WORKING DATA:
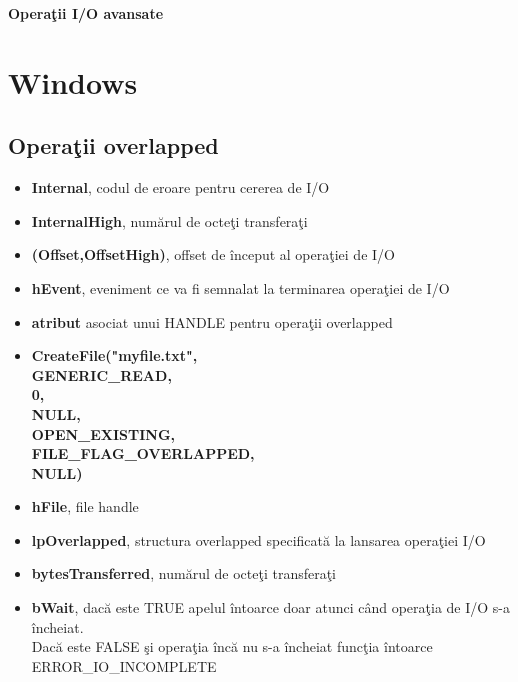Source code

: \documentclass{refcard.cs.pub.ro}
\begin{document}
\raggedright
\footnotesize
\begin{multicols*}{3}

\setlength{\columnseprule}{0.25pt}
\setlength{\premulticols}{1pt}
\setlength{\postmulticols}{1pt}
\setlength{\multicolsep}{1pt}
\setlength{\columnsep}{2pt}

\begin{center}
     \Large{\textbf{Operaţii I/O avansate}} \\
\end{center}

\section{Windows}
\subsection{Operaţii overlapped}
\begin{itemize}
\item \textbf{Internal}, codul de eroare pentru cererea de I/O
\item \textbf{InternalHigh}, numărul de octeţi transferaţi
\item \textbf{(Offset,OffsetHigh)}, offset de început al operaţiei de I/O
\item \textbf{hEvent}, eveniment ce va fi semnalat la terminarea operaţiei de I/O
\end{itemize}
\begin{itemize}
\item \textbf{atribut} asociat unui HANDLE pentru operaţii overlapped
\item \textbf{CreateFile("myfile.txt", \\
                         GENERIC_READ, \\
                         0,\\ 
                         NULL,\\ 
                         OPEN_EXISTING,\\ 
                         FILE_FLAG_OVERLAPPED,\\
                         NULL)}
\end{itemize}
\begin{itemize}
\item \textbf{hFile}, file handle
\item \textbf{lpOverlapped}, structura overlapped specificată la lansarea operaţiei I/O
\item \textbf{bytesTransferred}, numărul de octeţi transferaţi
\item \textbf{bWait}, dacă este TRUE apelul întoarce doar atunci când operaţia de I/O s-a încheiat. \\Dacă 
este FALSE şi operaţia încă nu s-a încheiat funcţia întoarce ERROR_IO_INCOMPLETE
\end{itemize}

\end{multicols*}
\end{document}
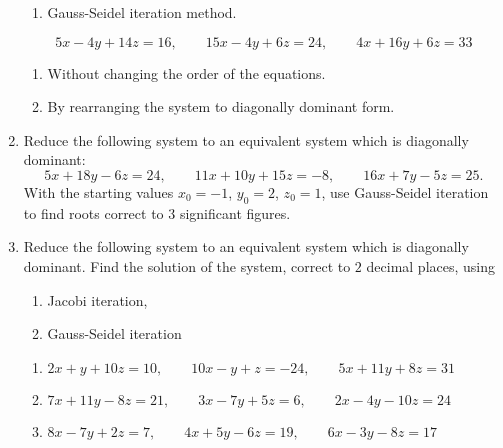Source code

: \documentclass[12pt,class=book,crop=false]{standalone}
\begin{document}
\begin{enumerate}
\begin{enumerate}
              \item Gauss-Seidel iteration method.
          \end{enumerate}
          \[5x-4y+14z=16,\qquad15x-4y+6z=24,\qquad4x+16y+6z=33\]
          \begin{enumerate}[label={(\roman*)}]
              \item Without changing the order of the equations.
              \item By rearranging the system to diagonally dominant form.
          \end{enumerate}
    \item Reduce the following system to an equivalent system which is diagonally dominant:
          \[5x + 18y -6 z = 24,\qquad   11x +10 y  + 15z = -8,\qquad   16x + 7 y - 5 z = 25.\]
          With the starting values $ x_0 = -1 $,  $ y_0 = 2 $,   $ z_0 = 1 $, use Gauss-Seidel iteration to find  roots correct  to $ 3 $ significant figures.
    \item Reduce the following system to an equivalent system which is diagonally dominant. Find the solution of the system, correct to $ 2 $ decimal places, using
          \begin{enumerate}[label={(\roman*)}]
              \item Jacobi iteration,
              \item Gauss-Seidel iteration
          \end{enumerate}
          \begin{enumerate}
              \item $2x+y+10z=10,\qquad10x-y+z=-24,\qquad5x+11y+8z=31 $         
              \item $7x+11y-8z=21,\qquad 3x-7y+5z=6,\qquad 2x-4y-10z=24$
              \item $8x-7y+2z=7,\qquad 4x+5y-6z=19,\qquad 6x-3y-8z=17$
          \end{enumerate}
\end{enumerate}
\end{document}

EXERCISE: Write everything in the records out exactly, apart from the pictures.

RESULT BELOW:
Source code

: \documentclass{refcard.cs.pub.ro}
\begin{document}
\raggedright
\footnotesize
\begin{multicols*}{3}

\setlength{\columnseprule}{0.25pt}
\setlength{\premulticols}{1pt}
\setlength{\postmulticols}{1pt}
\setlength{\multicolsep}{1pt}
\setlength{\columnsep}{2pt}

\begin{center}
     \Large{\textbf{Operaţii I/O avansate}} \\
\end{center}

\section{Windows}
\subsection{Operaţii overlapped}
\begin{itemize}
\item \textbf{Internal}, codul de eroare pentru cererea de I/O
\item \textbf{InternalHigh}, numărul de octeţi transferaţi
\item \textbf{(Offset,OffsetHigh)}, offset de început al operaţiei de I/O
\item \textbf{hEvent}, eveniment ce va fi semnalat la terminarea operaţiei de I/O
\end{itemize}
\begin{itemize}
\item \textbf{atribut} asociat unui HANDLE pentru operaţii overlapped
\item \textbf{CreateFile("myfile.txt", \\
                         GENERIC_READ, \\
                         0,\\ 
                         NULL,\\ 
                         OPEN_EXISTING,\\ 
                         FILE_FLAG_OVERLAPPED,\\
                         NULL)}
\end{itemize}
\begin{itemize}
\item \textbf{hFile}, file handle
\item \textbf{lpOverlapped}, structura overlapped specificată la lansarea operaţiei I/O
\item \textbf{bytesTransferred}, numărul de octeţi transferaţi
\item \textbf{bWait}, dacă este TRUE apelul întoarce doar atunci când operaţia de I/O s-a încheiat. \\Dacă 
este FALSE şi operaţia încă nu s-a încheiat funcţia întoarce ERROR_IO_INCOMPLETE
\end{itemize}

\end{multicols*}
\end{document}
Source code

: \documentclass[12pt,class=book,crop=false]{standalone}
\begin{document}
\begin{enumerate}
\begin{enumerate}
              \item Gauss-Seidel iteration method.
          \end{enumerate}
          \[5x-4y+14z=16,\qquad15x-4y+6z=24,\qquad4x+16y+6z=33\]
          \begin{enumerate}[label={(\roman*)}]
              \item Without changing the order of the equations.
              \item By rearranging the system to diagonally dominant form.
          \end{enumerate}
    \item Reduce the following system to an equivalent system which is diagonally dominant:
          \[5x + 18y -6 z = 24,\qquad   11x +10 y  + 15z = -8,\qquad   16x + 7 y - 5 z = 25.\]
          With the starting values $ x_0 = -1 $,  $ y_0 = 2 $,   $ z_0 = 1 $, use Gauss-Seidel iteration to find  roots correct  to $ 3 $ significant figures.
    \item Reduce the following system to an equivalent system which is diagonally dominant. Find the solution of the system, correct to $ 2 $ decimal places, using
          \begin{enumerate}[label={(\roman*)}]
              \item Jacobi iteration,
              \item Gauss-Seidel iteration
          \end{enumerate}
          \begin{enumerate}
              \item $2x+y+10z=10,\qquad10x-y+z=-24,\qquad5x+11y+8z=31 $         
              \item $7x+11y-8z=21,\qquad 3x-7y+5z=6,\qquad 2x-4y-10z=24$
              \item $8x-7y+2z=7,\qquad 4x+5y-6z=19,\qquad 6x-3y-8z=17$
          \end{enumerate}
\end{enumerate}
\end{document}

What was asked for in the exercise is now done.